**ACTION ITEM:** Copy exactly the lines of the data below that run from the line holding "-moz-border-radius: 1-4 length|%" through the line holding "border-top-left-radius:a b; //length或%，定义了左上角的弧度", both ends included.

**Dataset records:**

########################################

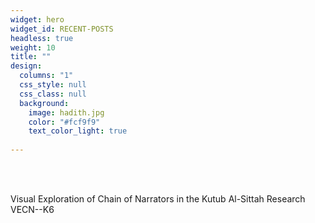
 ```yaml
---
widget: hero
widget_id: RECENT-POSTS
headless: true
weight: 10
title: ""
design:
  columns: "1"
  css_style: null
  css_class: null
  background:
    image: hadith.jpg
    color: "#fcf9f9"
    text_color_light: true
  
---
```

<br>

<br>

<!--StartFragment-->

Visual Exploration of Chain of Narrators in the Kutub Al-Sittah Research VECN--K6

<!--EndFragment-->
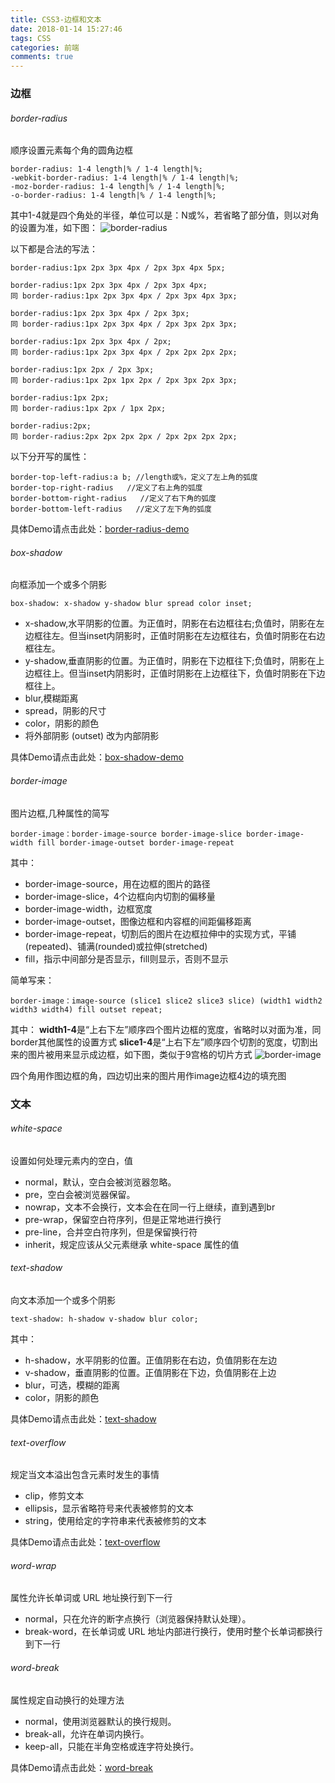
 ```yaml
---
title: CSS3-边框和文本
date: 2018-01-14 15:27:46
tags: CSS
categories: 前端
comments: true
---
```


### 边框
###### border-radius
顺序设置元素每个角的圆角边框
<!--more-->

    border-radius: 1-4 length|% / 1-4 length|%;
    -webkit-border-radius: 1-4 length|% / 1-4 length|%;
    -moz-border-radius: 1-4 length|% / 1-4 length|%;
    -o-border-radius: 1-4 length|% / 1-4 length|%;

其中1-4就是四个角处的半径，单位可以是：N或%，若省略了部分值，则以对角的设置为准，如下图：
![border-radius](/images/2018-01-08_borde-radius.jpg)

以下都是合法的写法：

    border-radius:1px 2px 3px 4px / 2px 3px 4px 5px;

    border-radius:1px 2px 3px 4px / 2px 3px 4px;
    同 border-radius:1px 2px 3px 4px / 2px 3px 4px 3px;

    border-radius:1px 2px 3px 4px / 2px 3px;
    同 border-radius:1px 2px 3px 4px / 2px 3px 2px 3px;

    border-radius:1px 2px 3px 4px / 2px;
    同 border-radius:1px 2px 3px 4px / 2px 2px 2px 2px;

    border-radius:1px 2px / 2px 3px;
    同 border-radius:1px 2px 1px 2px / 2px 3px 2px 3px;

    border-radius:1px 2px;
    同 border-radius:1px 2px / 1px 2px;

    border-radius:2px;
    同 border-radius:2px 2px 2px 2px / 2px 2px 2px 2px;

以下分开写的属性：

    border-top-left-radius:a b; //length或%，定义了左上角的弧度
    border-top-right-radius   //定义了右上角的弧度
    border-bottom-right-radius   //定义了右下角的弧度
    border-bottom-left-radius   //定义了左下角的弧度
    

具体Demo请点击此处：[border-radius-demo](http://sandbox.runjs.cn/show/7vitapay)

###### box-shadow
向框添加一个或多个阴影

    box-shadow: x-shadow y-shadow blur spread color inset;

- x-shadow,水平阴影的位置。为正值时，阴影在右边框往右;负值时，阴影在左边框往左。但当inset内阴影时，正值时阴影在左边框往右，负值时阴影在右边框往左。
- y-shadow,垂直阴影的位置。为正值时，阴影在下边框往下;负值时，阴影在上边框往上。但当inset内阴影时，正值时阴影在上边框往下，负值时阴影在下边框往上。
- blur,模糊距离
- spread，阴影的尺寸
- color，阴影的颜色
- 将外部阴影 (outset) 改为内部阴影

具体Demo请点击此处：[box-shadow-demo](http://sandbox.runjs.cn/show/qcbishon)

###### border-image
图片边框,几种属性的简写

    border-image：border-image-source border-image-slice border-image-width fill border-image-outset border-image-repeat

其中：
- border-image-source，用在边框的图片的路径
- border-image-slice，4个边框向内切割的偏移量
- border-image-width，边框宽度
- border-image-outset，图像边框和内容框的间距偏移距离
- border-image-repeat，切割后的图片在边框拉伸中的实现方式，平铺(repeated)、铺满(rounded)或拉伸(stretched)
- fill，指示中间部分是否显示，fill则显示，否则不显示

简单写来：

    border-image：image-source (slice1 slice2 slice3 slice) (width1 width2 width3 width4) fill outset repeat;

其中：
**width1-4**是“上右下左”顺序四个图片边框的宽度，省略时以对面为准，同border其他属性的设置方式
**slice1-4**是“上右下左”顺序四个切割的宽度，切割出来的图片被用来显示成边框，如下图，类似于9宫格的切片方式
![border-image](/images/2018-01-08_border-images.jpg)

四个角用作图边框的角，四边切出来的图片用作image边框4边的填充图

### 文本
###### white-space
设置如何处理元素内的空白，值
- normal，默认，空白会被浏览器忽略。
- pre，空白会被浏览器保留。
- nowrap，文本不会换行，文本会在在同一行上继续，直到遇到br
- pre-wrap，保留空白符序列，但是正常地进行换行
- pre-line，合并空白符序列，但是保留换行符
- inherit，规定应该从父元素继承 white-space 属性的值

###### text-shadow
向文本添加一个或多个阴影

    text-shadow: h-shadow v-shadow blur color;
其中：
- h-shadow，水平阴影的位置。正值阴影在右边，负值阴影在左边
- v-shadow，垂直阴影的位置。正值阴影在下边，负值阴影在上边
- blur，可选，模糊的距离
- color，阴影的颜色

具体Demo请点击此处：[text-shadow](http://sandbox.runjs.cn/show/zapn5yh5)

###### text-overflow
规定当文本溢出包含元素时发生的事情
- clip，修剪文本
- ellipsis，显示省略符号来代表被修剪的文本
- string，使用给定的字符串来代表被修剪的文本

具体Demo请点击此处：[text-overflow](http://sandbox.runjs.cn/show/zapn5yh5)

###### word-wrap
属性允许长单词或 URL 地址换行到下一行
- normal，只在允许的断字点换行（浏览器保持默认处理）。
- break-word，在长单词或 URL 地址内部进行换行，使用时整个长单词都换行到下一行

###### word-break
属性规定自动换行的处理方法
- normal，使用浏览器默认的换行规则。
- break-all，允许在单词内换行。
- keep-all，只能在半角空格或连字符处换行。

具体Demo请点击此处：[word-break](http://sandbox.runjs.cn/show/zapn5yh5)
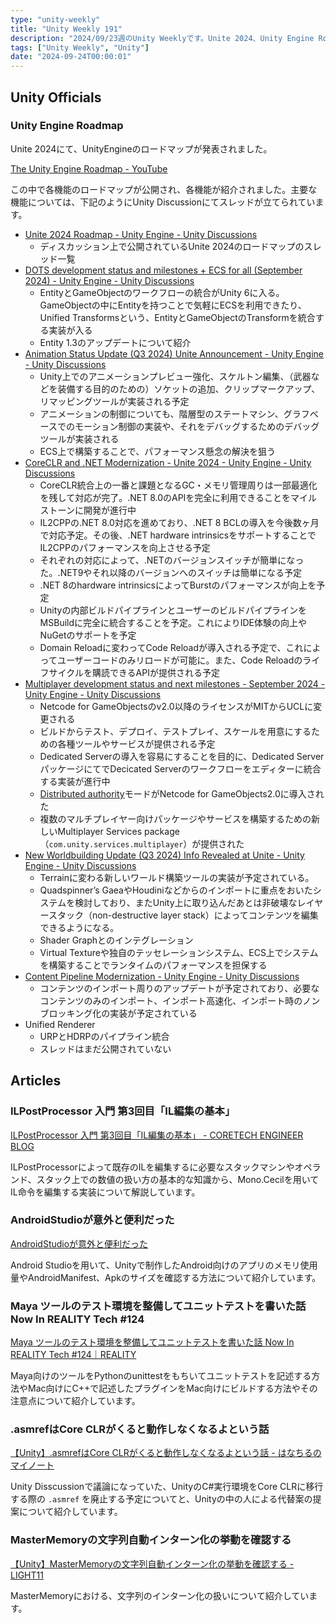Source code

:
```yaml
---
type: "unity-weekly"
title: "Unity Weekly 191"
description: "2024/09/23週のUnity Weeklyです。Unite 2024、Unity Engine Roadmap、ILPostProcessingなどについて取り上げています。"
tags: ["Unity Weekly", "Unity"]
date: "2024-09-24T00:00:01"
---
```



## Unity Officials

### Unity Engine Roadmap

Unite 2024にて、UnityEngineのロードマップが発表されました。

[The Unity Engine Roadmap - YouTube](https://www.youtube.com/watch?v=pq3QokizOTQ)

この中で各機能のロードマップが公開され、各機能が紹介されました。主要な機能については、下記のようにUnity Discussionにてスレッドが立てられています。

- [Unite 2024 Roadmap - Unity Engine - Unity Discussions](https://discussions.unity.com/t/unite-2024-roadmap/1519260)
    - ディスカッション上で公開されているUnite 2024のロードマップのスレッド一覧
- [DOTS development status and milestones + ECS for all (September 2024) - Unity Engine - Unity Discussions](https://discussions.unity.com/t/dots-development-status-and-milestones-ecs-for-all-september-2024/1519286)
    - EntityとGameObjectのワークフローの統合がUnity 6に入る。GameObjectの中にEntityを持つことで気軽にECSを利用できたり、Unified Transformsという、EntityとGameObjectのTransformを統合する実装が入る
    - Entity 1.3のアップデートについて紹介
- [Animation Status Update (Q3 2024) Unite Announcement - Unity Engine - Unity Discussions](https://discussions.unity.com/t/animation-status-update-q3-2024-unite-announcement/1519289)
    - Unity上でのアニメーションプレビュー強化、スケルトン編集、（武器などを装備する目的のための）ソケットの追加、クリップマークアップ、リマッピングツールが実装される予定
    - アニメーションの制御についても、階層型のステートマシン、グラフベースでのモーション制御の実装や、それをデバッグするためのデバッグツールが実装される
    - ECS上で構築することで、パフォーマンス懸念の解決を狙う
- [CoreCLR and .NET Modernization - Unite 2024 - Unity Engine - Unity Discussions](https://discussions.unity.com/t/coreclr-and-net-modernization-unite-2024/1519272)
    - CoreCLR統合上の一番と課題となるGC・メモリ管理周りは一部最適化を残して対応が完了。.NET 8.0のAPIを完全に利用できることをマイルストーンに開発が進行中
    - IL2CPPの.NET 8.0対応を進めており、.NET 8 BCLの導入を今後数ヶ月で対応予定。その後、.NET hardware intrinsicsをサポートすることでIL2CPPのパフォーマンスを向上させる予定
    - それぞれの対応によって、.NETのバージョンスイッチが簡単になった。.NET9やそれ以降のバージョンへのスイッチは簡単になる予定
    - .NET 8のhardware intrinsicsによってBurstのパフォーマンスが向上を予定
    - Unityの内部ビルドパイプラインとユーザーのビルドパイプラインをMSBuildに完全に統合することを予定。これによりIDE体験の向上やNuGetのサポートを予定
    - Domain Reloadに変わってCode Reloadが導入される予定で、これによってユーザーコードのみリロードが可能に。また、Code Reloadのライフサイクルを購読できるAPIが提供される予定
- [Multiplayer development status and next milestones - September 2024 - Unity Engine - Unity Discussions](https://discussions.unity.com/t/multiplayer-development-status-and-next-milestones-september-2024/1521688)
    - Netcode for GameObjectsのv2.0以降のライセンスがMITからUCLに変更される
    - ビルドからテスト、デプロイ、テストプレイ、スケールを用意にするための各種ツールやサービスが提供される予定
    - Dedicated Serverの導入を容易にすることを目的に、Dedicated ServerパッケージにてでDecicated Serverのワークフローをエディターに統合する実装が進行中
    - [Distributed authority](https://docs-multiplayer.unity3d.com/netcode/current/terms-concepts/distributed-authority/)モードがNetcode for GameObjects2.0に導入された
    - 複数のマルチプレイヤー向けパッケージやサービスを構築するための新しいMultiplayer Services package（`com.unity.services.multiplayer`）が提供された
- [New Worldbuilding Update (Q3 2024) Info Revealed at Unite - Unity Engine - Unity Discussions](https://discussions.unity.com/t/new-worldbuilding-update-q3-2024-info-revealed-at-unite/1519292)
    - Terrainに変わる新しいワールド構築ツールの実装が予定されている。
    - Quadspinner’s GaeaやHoudiniなどからのインポートに重点をおいたシステムを検討しており、またUnity上に取り込んだあとは非破壊なレイヤースタック（non-destructive layer stack）によってコンテンツを編集できるようになる。
    - Shader Graphとのインテグレーション
    - Virtual Textureや独自のテッセレーションシステム、ECS上でシステムを構築することでランタイムのパフォーマンスを担保する
- [Content Pipeline Modernization - Unity Engine - Unity Discussions](https://discussions.unity.com/t/content-pipeline-modernization/1519283)
    - コンテンツのインポート周りのアップデートが予定されており、必要なコンテンツのみのインポート、インポート高速化、インポート時のノンブロッキング化の実装が予定されている
- Unified Renderer
    - URPとHDRPのパイプライン統合
    - スレッドはまだ公開されていない

## Articles

### ILPostProcessor 入門 第3回目「IL編集の基本」

[ILPostProcessor 入門 第3回目「IL編集の基本」 - CORETECH ENGINEER BLOG](https://blog.sge-coretech.com/entry/2024/09/18/120605)

ILPostProcessorによって既存のILを編集するに必要なスタックマシンやオペランド、スタック上での数値の扱い方の基本的な知識から、Mono.Cecilを用いてIL命令を編集する実装について解説しています。

### AndroidStudioが意外と便利だった

[AndroidStudioが意外と便利だった](https://zenn.dev/happy_elements/articles/dfb6bbe41f8757)

Android Studioを用いて、Unityで制作したAndroid向けのアプリのメモリ使用量やAndroidManifest、Apkのサイズを確認する方法について紹介しています。

### Maya ツールのテスト環境を整備してユニットテストを書いた話 Now In REALITY Tech #124

[Maya ツールのテスト環境を整備してユニットテストを書いた話 Now In REALITY Tech #124｜REALITY](https://note.com/reality_eng/n/n3576690a326f)

Maya向けのツールをPythonのunittestをもちいてユニットテストを記述する方法やMac向けにC++で記述したプラグインをMac向けにビルドする方法やその注意点について紹介しています。

### .asmrefはCore CLRがくると動作しなくなるよという話

[【Unity】.asmrefはCore CLRがくると動作しなくなるよという話 - はなちるのマイノート](https://www.hanachiru-blog.com/entry/2024/09/19/120000)

Unity Disscussionで議論になっていた、UnityのC#実行環境をCore CLRに移行する際の `.asmref` を廃止する予定についてと、Unityの中の人による代替案の提案について紹介しています。

### MasterMemoryの文字列自動インターン化の挙動を確認する

[【Unity】MasterMemoryの文字列自動インターン化の挙動を確認する - LIGHT11](https://light11.hatenadiary.com/entry/2024/09/17/191029)

MasterMemoryにおける、文字列のインターン化の扱いについて紹介しています。
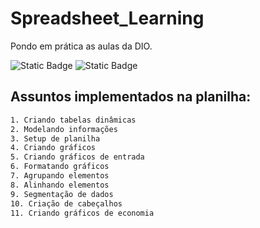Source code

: # Spreadsheet_Learning
Pondo em prática as aulas da DIO.

![Static Badge](https://img.shields.io/badge/Robson-Neto-blue)
![Static Badge](https://img.shields.io/badge/Planilhas-LibreOffice-green?style=plastic&logo=github&logoColor=green)

## Assuntos implementados na planilha:
```bash
1. Criando tabelas dinâmicas
2. Modelando informações
3. Setup de planilha
4. Criando gráficos
5. Criando gráficos de entrada
6. Formatando gráficos
7. Agrupando elementos
8. Alinhando elementos
9. Segmentação de dados
10. Criação de cabeçalhos
11. Criando gráficos de economia
```
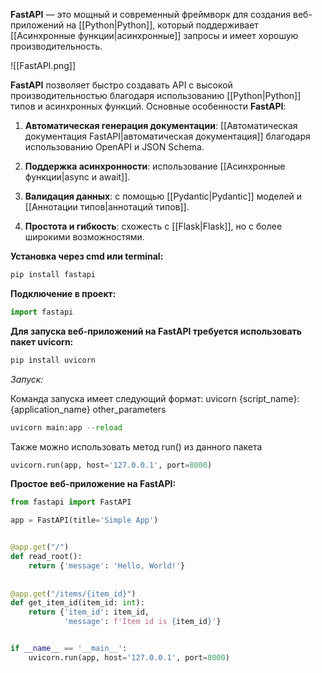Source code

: **FastAPI** — это мощный и современный фреймворк для создания веб-приложений на [[Python|Python]], который поддерживает [[Асинхронные функции|асинхронные]] запросы и имеет хорошую производительность.

![[FastAPI.png]]

**FastAPI** позволяет быстро создавать API с высокой производительностью благодаря использованию [[Python|Python]] типов и асинхронных функций. Основные особенности **FastAPI**:

1.  **Автоматическая генерация документации**: [[Автоматическая документация FastAPI|автоматическая документация]] благодаря использованию OpenAPI и JSON Schema.

2.  **Поддержка асинхронности**: использование [[Асинхронные функции|async и await]].

3.  **Валидация данных**: с помощью [[Pydantic|Pydantic]] моделей и [[Аннотации типов|аннотаций типов]].

4.  **Простота и гибкость**: схожесть с [[Flask|Flask]], но с более широкими возможностями.

**Установка через cmd или terminal:**

```Python
pip install fastapi
```

**Подключение в проект:**

```Python
import fastapi
```

**Для запуска веб-приложений на FastAPI требуется использовать пакет uvicorn:**

```Python
pip install uvicorn
```

*Запуск:*

Команда запуска имеет следующий формат: uvicorn {script_name}:{application_name} other_parameters

```Python
uvicorn main:app --reload
```

Также можно использовать метод run() из данного пакета

```Python
uvicorn.run(app, host='127.0.0.1', port=8000)
```

**Простое веб-приложение на FastAPI:**

```Python
from fastapi import FastAPI

app = FastAPI(title='Simple App')


@app.get("/")  
def read_root():  
    return {'message': 'Hello, World!'}  
  
  
@app.get("/items/{item_id}")
def get_item_id(item_id: int):  
    return {'item_id': item_id,  
            'message': f'Item id is {item_id}'}


if __name__ == '__main__':
    uvicorn.run(app, host='127.0.0.1', port=8000)
```
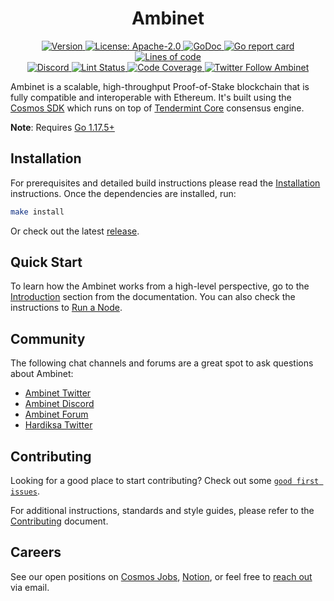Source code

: <!--
parent:
  order: false
-->

<div align="center">
  <h1> Ambinet </h1>
</div>

<!-- TODO: add banner -->
<!-- ![banner](docs/ethermint.jpg) -->

<div align="center">
  <a href="https://github.com/hardiksa/ambinet/releases/latest">
    <img alt="Version" src="https://img.shields.io/github/tag/hardiksa/ambinet.svg" />
  </a>
  <a href="https://github.com/hardiksa/ambinet/blob/main/LICENSE">
    <img alt="License: Apache-2.0" src="https://img.shields.io/github/license/hardiksa/ambinet.svg" />
  </a>
  <a href="https://pkg.go.dev/github.com/hardiksa/ambinet">
    <img alt="GoDoc" src="https://godoc.org/github.com/hardiksa/ambinet?status.svg" />
  </a>
  <a href="https://goreportcard.com/report/github.com/hardiksa/ambinet">
    <img alt="Go report card" src="https://goreportcard.com/badge/github.com/hardiksa/ambinet"/>
  </a>
  <a href="https://bestpractices.coreinfrastructure.org/projects/5018">
    <img alt="Lines of code" src="https://img.shields.io/tokei/lines/github/hardiksa/ambinet">
  </a>
</div>
<div align="center">
  <a href="https://discord.gg/ambinet">
    <img alt="Discord" src="https://img.shields.io/discord/809048090249134080.svg" />
  </a>
  <a href="https://github.com/hardiksa/ambinet/actions?query=branch%3Amain+workflow%3ALint">
    <img alt="Lint Status" src="https://github.com/hardiksa/ambinet/actions/workflows/lint.yml/badge.svg?branch=main" />
  </a>
  <a href="https://codecov.io/gh/hardiksa/ambinet">
    <img alt="Code Coverage" src="https://codecov.io/gh/hardiksa/ambinet/branch/main/graph/badge.svg" />
  </a>
  <a href="https://twitter.com/AmbinetOrg">
    <img alt="Twitter Follow Ambinet" src="https://img.shields.io/twitter/follow/AmbinetOrg"/>
  </a>
</div>

Ambinet is a scalable, high-throughput Proof-of-Stake blockchain that is fully compatible and
interoperable with Ethereum. It's built using the [Cosmos SDK](https://github.com/cosmos/cosmos-sdk/) which runs on top of [Tendermint Core](https://github.com/tendermint/tendermint) consensus engine.

**Note**: Requires [Go 1.17.5+](https://golang.org/dl/)

## Installation

For prerequisites and detailed build instructions please read the [Installation](https://ambinet.dev/quickstart/installation.html) instructions. Once the dependencies are installed, run:

```bash
make install
```

Or check out the latest [release](https://github.com/hardiksa/ambinet/releases).

## Quick Start

To learn how the Ambinet works from a high-level perspective, go to the [Introduction](https://ambinet.dev/intro/overview.html) section from the documentation. You can also check the instructions to [Run a Node](https://ambinet.dev/quickstart/run_node.html).

## Community

The following chat channels and forums are a great spot to ask questions about Ambinet:

- [Ambinet Twitter](https://twitter.com/AmbinetOrg)
- [Ambinet Discord](https://discord.gg/ambinet)
- [Ambinet Forum](https://commonwealth.im/ambinet)
- [Hardiksa Twitter](https://twitter.com/HardiksaHQ)

## Contributing

Looking for a good place to start contributing? Check out some [`good first issues`](https://github.com/hardiksa/ambinet/issues?q=is%3Aopen+is%3Aissue+label%3A%22good+first+issue%22).

For additional instructions, standards and style guides, please refer to the [Contributing](./CONTRIBUTING.md) document.

## Careers

See our open positions on [Cosmos Jobs](https://jobs.cosmos.network/project/ambinet-d0sk1uxuh-remote/), [Notion](https://hardiksa.notion.site), or feel free to [reach out](mailto:careers@thars.is) via email.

########################################

**RESULT OF THIS TASK:**
    -moz-border-radius: 1-4 length|% / 1-4 length|%;
    -o-border-radius: 1-4 length|% / 1-4 length|%;

其中1-4就是四个角处的半径，单位可以是：N或%，若省略了部分值，则以对角的设置为准，如下图：
![border-radius](/images/2018-01-08_borde-radius.jpg)

以下都是合法的写法：

    border-radius:1px 2px 3px 4px / 2px 3px 4px 5px;

    border-radius:1px 2px 3px 4px / 2px 3px 4px;
    同 border-radius:1px 2px 3px 4px / 2px 3px 4px 3px;

    border-radius:1px 2px 3px 4px / 2px 3px;
    同 border-radius:1px 2px 3px 4px / 2px 3px 2px 3px;

    border-radius:1px 2px 3px 4px / 2px;
    同 border-radius:1px 2px 3px 4px / 2px 2px 2px 2px;

    border-radius:1px 2px / 2px 3px;
    同 border-radius:1px 2px 1px 2px / 2px 3px 2px 3px;

    border-radius:1px 2px;
    同 border-radius:1px 2px / 1px 2px;

    border-radius:2px;
    同 border-radius:2px 2px 2px 2px / 2px 2px 2px 2px;

以下分开写的属性：

    border-top-left-radius:a b; //length或%，定义了左上角的弧度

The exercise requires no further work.